Items listed in a dataset

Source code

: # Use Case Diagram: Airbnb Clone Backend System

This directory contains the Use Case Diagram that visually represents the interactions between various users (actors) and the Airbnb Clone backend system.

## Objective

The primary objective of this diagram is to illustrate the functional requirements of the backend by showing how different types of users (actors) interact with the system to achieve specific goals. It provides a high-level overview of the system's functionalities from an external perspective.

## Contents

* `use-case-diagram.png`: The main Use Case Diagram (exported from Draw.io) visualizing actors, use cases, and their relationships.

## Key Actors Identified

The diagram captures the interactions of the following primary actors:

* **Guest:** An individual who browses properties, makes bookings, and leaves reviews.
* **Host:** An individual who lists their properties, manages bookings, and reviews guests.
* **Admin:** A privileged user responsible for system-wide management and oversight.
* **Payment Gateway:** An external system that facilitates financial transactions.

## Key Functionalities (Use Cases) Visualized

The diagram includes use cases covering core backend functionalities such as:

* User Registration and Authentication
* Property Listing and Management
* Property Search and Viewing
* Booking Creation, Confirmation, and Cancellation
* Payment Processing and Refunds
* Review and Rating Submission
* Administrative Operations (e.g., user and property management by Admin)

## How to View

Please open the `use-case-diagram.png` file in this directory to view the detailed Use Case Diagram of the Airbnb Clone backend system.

Work item
Beginning with the line that contains "## Key Actors Identified", quote each line exactly through the last line of the entries above, and nothing beyond them.

Task output
## Key Actors Identified

The diagram captures the interactions of the following primary actors:

* **Guest:** An individual who browses properties, makes bookings, and leaves reviews.
* **Host:** An individual who lists their properties, manages bookings, and reviews guests.
* **Admin:** A privileged user responsible for system-wide management and oversight.
* **Payment Gateway:** An external system that facilitates financial transactions.

## Key Functionalities (Use Cases) Visualized

The diagram includes use cases covering core backend functionalities such as:

* User Registration and Authentication
* Property Listing and Management
* Property Search and Viewing
* Booking Creation, Confirmation, and Cancellation
* Payment Processing and Refunds
* Review and Rating Submission
* Administrative Operations (e.g., user and property management by Admin)

## How to View

Please open the `use-case-diagram.png` file in this directory to view the detailed Use Case Diagram of the Airbnb Clone backend system.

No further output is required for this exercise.